Choices had to be made about specific coin algorithms and OpenCL kernels that had architecture specific setting (not AMD extensions) as indicated. 70% of the OpenCL kernels share one or more of the same AMD OpenCL extensions, that were modified and tested with the cryptonight kernel, which also uses 2 OpenCL helper kernels (wolf-aes.cl and wolf-skein.cl). It appears that ethash-new.cl is not used for any coins which would leave only 2 unproven in anyway, whirlpoolx.cl and ethash-genoil.cl. The others had only AMD and or Nvidia architecture optimizations that were removed. The most conservative approach possible was used in modifications so they would run on a wide range of current and future GPU's, but there is always room for technical and human error. The sgminer-arm implementation should be CPU and GPU agnostic which raises the possibility for adding some ARM-Mali optimization based on specific architectures (ARMv7, ARMv8, Mali-T628, Mali-T860) in the future.

Tuning the GPU

When first trying to figure out what the settings should be for a coin you haven't mined, start very conservatively with all of the setting and work your way up using trial and error until it starts to fail or the performance starts to drop. Here are some settings that are a good place to start:

./sgminer -k algorithm -o stratum+tcp://your.pool.com:3333 -u user -p password -I 3 -w 32 -d 0,1 --thread-concurrency 8192
Keep in mind that on all ARM-Mali SOC, the GPU shares the main memory with the CPU so there is a dynamic between the two when your dual mining as well. That is why generally you loss some performance dual CPU/GPU compared to only mining on the CPU.

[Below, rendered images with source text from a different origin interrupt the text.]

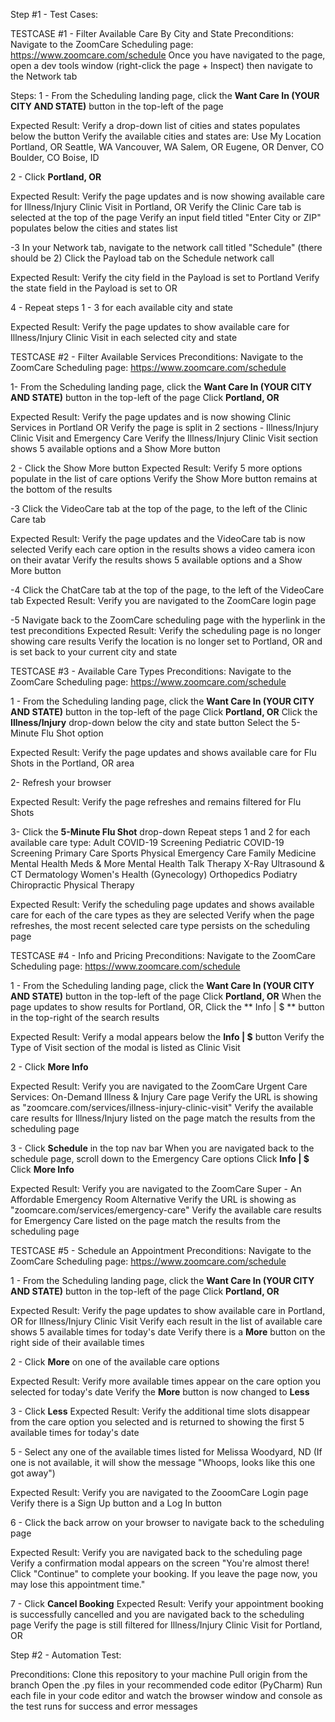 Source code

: Step #1 - Test Cases:


TESTCASE #1 - Filter Available Care By City and State
Preconditions:
Navigate to the ZoomCare Scheduling page: https://www.zoomcare.com/schedule
Once you have navigated to the page, open a dev tools window (right-click the page + Inspect) then navigate to the 
Network tab

Steps:
1 - From the Scheduling landing page, click the **Want Care In (YOUR CITY AND STATE)** button in the top-left of
the page

Expected Result:
Verify a drop-down list of cities and states populates below the button
Verify the available cities and states are:
Use My Location
Portland, OR
Seattle, WA
Vancouver, WA
Salem, OR
Eugene, OR
Denver, CO
Boulder, CO
Boise, ID

2 - Click **Portland, OR**

Expected Result: Verify the page updates and is now showing available care for Illness/Injury Clinic Visit in Portland,
OR
Verify the Clinic Care tab is selected at the top of the page
Verify an input field titled "Enter City or ZIP" populates below the cities and states list

-3 In your Network tab, navigate to the network call titled "Schedule" (there should be 2)
Click the Payload tab on the Schedule network call

Expected Result: 
Verify the city field in the Payload is set to Portland
Verify the state field in the Payload is set to OR

4 - Repeat steps 1 - 3 for each available city and state

Expected Result: Verify the page updates to show available care for Illness/Injury Clinic Visit in each selected city
and state


TESTCASE #2 - Filter Available Services
Preconditions:
Navigate to the ZoomCare Scheduling page: https://www.zoomcare.com/schedule

1- From the Scheduling landing page, click the **Want Care In (YOUR CITY AND STATE)** button in the top-left of
the page
Click **Portland, OR**

Expected Result:
Verify the page updates and is now showing Clinic Services in Portland OR
Verify the page is split in 2 sections -  Illness/Injury Clinic Visit and Emergency Care
Verify the Illness/Injury Clinic Visit section shows 5 available options and a Show More button

2 - Click the Show More button
Expected Result: Verify 5 more options populate in the list of care options
Verify the Show More button remains at the bottom of the results


-3 Click the VideoCare tab at the top of the page, to the left of the Clinic Care tab

Expected Result: Verify the page updates and the VideoCare tab is now selected
Verify each care option in the results shows a video camera icon on their avatar
Verify the results shows 5 available options and a Show More button

-4 Click the ChatCare tab at the top of the page, to the left of the VideoCare tab
Expected Result: Verify you are navigated to the ZoomCare login page

-5 Navigate back to the ZoomCare scheduling page with the hyperlink in the test preconditions
Expected Result: Verify the scheduling page is no longer showing care results
Verify the location is no longer set to Portland, OR and is set back to your current city and state


TESTCASE #3 - Available Care Types
Preconditions:
Navigate to the ZoomCare Scheduling page: https://www.zoomcare.com/schedule

1 - From the Scheduling landing page, click the **Want Care In (YOUR CITY AND STATE)** button in the top-left of
the page
Click **Portland, OR**
Click the **Illness/Injury** drop-down below the city and state button
Select the 5-Minute Flu Shot option

Expected Result: Verify the page updates and shows available care for Flu Shots in the Portland, OR area

2- Refresh your browser

Expected Result: Verify the page refreshes and remains filtered for Flu Shots

3- Click the **5-Minute Flu Shot** drop-down
Repeat steps 1 and 2 for each available care type: 
Adult COVID-19 Screening
Pediatric COVID-19 Screening
Primary Care
Sports Physical
Emergency Care
Family Medicine
Mental Health Meds & More
Mental Health Talk Therapy
X-Ray Ultrasound & CT
Dermatology
Women's Health (Gynecology)
Orthopedics
Podiatry
Chiropractic
Physical Therapy

Expected Result: Verify the scheduling page updates and shows available care for each of the care types as they are
selected
Verify when the page refreshes, the most recent selected care type persists on the scheduling page



TESTCASE #4 - Info and Pricing
Preconditions:
Navigate to the ZoomCare Scheduling page: https://www.zoomcare.com/schedule

1 - From the Scheduling landing page, click the **Want Care In (YOUR CITY AND STATE)** button in the top-left of
the page
Click **Portland, OR**
When the page updates to show results for Portland, OR, Click the ** Info | $ ** button in the top-right of the search 
results

Expected Result: Verify a modal appears below the **Info | $** button
Verify the Type of Visit section of the modal is listed as Clinic Visit

2 - Click **More Info**

Expected Result: Verify you are navigated to the ZoomCare Urgent Care Services: On-Demand Illness & Injury Care page
Verify the URL is showing as "zoomcare.com/services/illness-injury-clinic-visit"
Verify the available care results for Illness/Injury listed on the page match the results from the scheduling page

3 - Click **Schedule** in the top nav bar
When you are navigated back to the schedule page, scroll down to the Emergency Care options
Click **Info | $**
Click **More Info**

Expected Result: Verify you are navigated to the ZoomCare Super - An Affordable Emergency Room Alternative
Verify the URL is showing as "zoomcare.com/services/emergency-care"
Verify the available care results for Emergency Care listed on the page match the results from the scheduling page


TESTCASE #5 - Schedule an Appointment
Preconditions:
Navigate to the ZoomCare Scheduling page: https://www.zoomcare.com/schedule

1 - From the Scheduling landing page, click the **Want Care In (YOUR CITY AND STATE)** button in the top-left of
the page
Click **Portland, OR**

Expected Result: Verify the page updates to show available care in Portland, OR for Illness/Injury Clinic Visit
Verify each result in the list of available care shows 5 available times for today's date
Verify there is a **More** button on the right side of their available times

2 - Click **More** on one of the available care options

Expected Result: Verify more available times appear on the care option you selected for today's date
Verify the **More** button is now changed to **Less**

3 - Click **Less**
Expected Result: Verify the additional time slots disappear from the care option you selected and is returned to 
showing the first 5 available times for today's date


5 - Select any one of the available times listed for Melissa Woodyard, ND (If one is not available, it will show the
message "Whoops, looks like this one got away")

Expected Result:
Verify you are navigated to the ZooomCare Login page
Verify there is a Sign Up button and a Log In button

6 - Click the back arrow on your browser to navigate back to the scheduling page

Expected Result: Verify you are navigated back to the scheduling page
Verify a confirmation modal appears on the screen "You're almost there! Click "Continue" to complete your booking. If 
you leave the page now, you may lose this appointment time."

7 - Click **Cancel Booking**
Expected Result: Verify your appointment booking is successfully cancelled and you are navigated back to the scheduling
page
Verify the page is still filtered for Illness/Injury Clinic Visit for Portland, OR



Step #2 - Automation Test:

Preconditions: 
Clone this repository to your machine
Pull origin from the branch
Open the .py files in your recommended code editor (PyCharm)
Run each file in your code editor and watch the  browser window and console as the test runs for success and error messages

When you start sgminer-arm and the settings are wrong or too much for the GPU, it can manifest itself in a lot of different ways. The OpenCL kernel can crash, hang or indicate different error messages. Below is a typical error for a GPU tuning problem. It couldn't build the OpenCL kernel.

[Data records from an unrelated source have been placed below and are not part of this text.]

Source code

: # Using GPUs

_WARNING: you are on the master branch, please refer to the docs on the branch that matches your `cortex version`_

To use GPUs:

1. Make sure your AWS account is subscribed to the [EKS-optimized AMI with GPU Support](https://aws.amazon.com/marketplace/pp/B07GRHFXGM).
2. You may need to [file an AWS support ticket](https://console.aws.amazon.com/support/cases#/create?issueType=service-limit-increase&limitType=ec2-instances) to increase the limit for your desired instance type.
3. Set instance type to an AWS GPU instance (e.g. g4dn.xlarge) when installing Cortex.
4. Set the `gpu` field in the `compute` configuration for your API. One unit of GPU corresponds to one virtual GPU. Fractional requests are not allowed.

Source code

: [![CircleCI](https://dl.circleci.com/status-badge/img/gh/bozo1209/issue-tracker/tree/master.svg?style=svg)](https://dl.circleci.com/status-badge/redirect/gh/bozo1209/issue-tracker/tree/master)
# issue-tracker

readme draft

[19:28:21] Error -6: Creating Kernel from program.  (clCreateKernel)
[19:28:21] Failed to init GPU thread 1, disabling device 1
Another common error message is that the OpenCL kernel is trying to allocate more memory then it has available. These both indicate one or more of the GPU settings need to be reduced(Intensity, Work Size, Number of threads or Thread-concurrency).
[19:28:16] Maximum buffer memory device 0 supports says 522586112
[19:28:16] Your settings come to 536870912
When Dual Mining, get the GPU tuned and running by itself and then get the CPU tuned and running by itself. Then try to run both together but expect to adjust them again accordingly (usually the CPU). Most CPU mining software is going to try and use every system resource it can. You may have to manually set parameters for the CPU miner instead of letting it choose. Likewise, there are situations where there is such tight memory usage that any other normal process trying to start may cause a system problem (crash, errors etc). For CPU mining, none of the HK Image releases use swap by default so Hugh Pages can't be enabled. So in general, there should be similar performance regardless of the CPU miner software your using.

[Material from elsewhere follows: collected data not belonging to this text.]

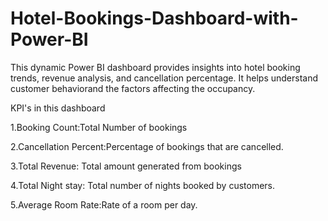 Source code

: # Hotel-Bookings-Dashboard-with-Power-BI
This dynamic Power BI dashboard provides insights into hotel booking trends, revenue analysis, and cancellation percentage. It helps understand customer behaviorand the factors affecting the occupancy.

KPI's in this dashboard

1.Booking Count:Total Number of bookings

2.Cancellation Percent:Percentage of bookings that are cancelled.

3.Total Revenue: Total amount generated from bookings

4.Total Night stay: Total number of nights booked by customers.
 
5.Average Room Rate:Rate of a room per day.

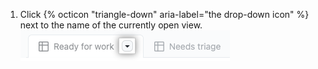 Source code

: 1. Click {% octicon "triangle-down" aria-label="the drop-down icon" %} next to the name of the currently open view.
  ![Screenshot showing the view menu icon](/assets/images/help/projects-v2/view-menu-icon.png)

Cooling, Power Utilization and System Monitoring

You have to monitor CPU temperatures while tuning until you know what your mining rig setup is capable of with the crypto-algorithms your using. System damage can and is likely to occur without adequate cooling while mining! Generally speaking, OEM cooling is not sufficient without significantly reducing the CPU frequency. It is one of many reasons a system can crash or reboot while single or dual mining. Even small ambient temperature changes can significantly impact your system and cause damage. Monitor the ambient and system temperatures on a regular basis while mining. Use watchtemp.sh if you don't have some other means.

watchtemp.sh
#!/bin/bash
z=0
echo "T, Freq4,   Freq5,   Freq6,   Freq7,   T4, T5, T6, T7, TGPU"

while true :
do
     fa=`cat /sys/devices/system/cpu/cpu4/cpufreq/scaling_cur_freq`
     fb=`cat /sys/devices/system/cpu/cpu5/cpufreq/scaling_cur_freq`
     fc=`cat /sys/devices/system/cpu/cpu6/cpufreq/scaling_cur_freq`
     fd=`cat /sys/devices/system/cpu/cpu7/cpufreq/scaling_cur_freq`
     s1=`cat /sys/devices/virtual/thermal/thermal_zone0/temp`
     s1t=$(($s1/1000))
     s2=`cat /sys/devices/virtual/thermal/thermal_zone1/temp`
     s2t=$(($s2/1000))
     s3=`cat /sys/devices/virtual/thermal/thermal_zone2/temp`
     s3t=$(($s3/1000))
     s4=`cat /sys/devices/virtual/thermal/thermal_zone3/temp`
     s4t=$(($s4/1000))
         g1=`cat /sys/devices/virtual/thermal/thermal_zone4/temp`
     g1t=$(($g1/1000))

     echo $z, $fa, $fb, $fc, $fd, $s1t, $s2t, $s3t, $s4t, $g1t
     sleep 2
     (( z += 2 ))
done
No power utilization testing has been, only thermal testing. See last months article for a preliminary thermal test. Lots of resource are used simultaneously while dual mining and some crypto-algorithms use considerable more power than others. For example, scrypt2(VRM) mining uses approximately 20-25% more power then cryptonight(Monero) algorithm. Monitor or do a power utilization study for a better understanding of ARM-Mali power usage before or while dual mining different crypto-algorithms.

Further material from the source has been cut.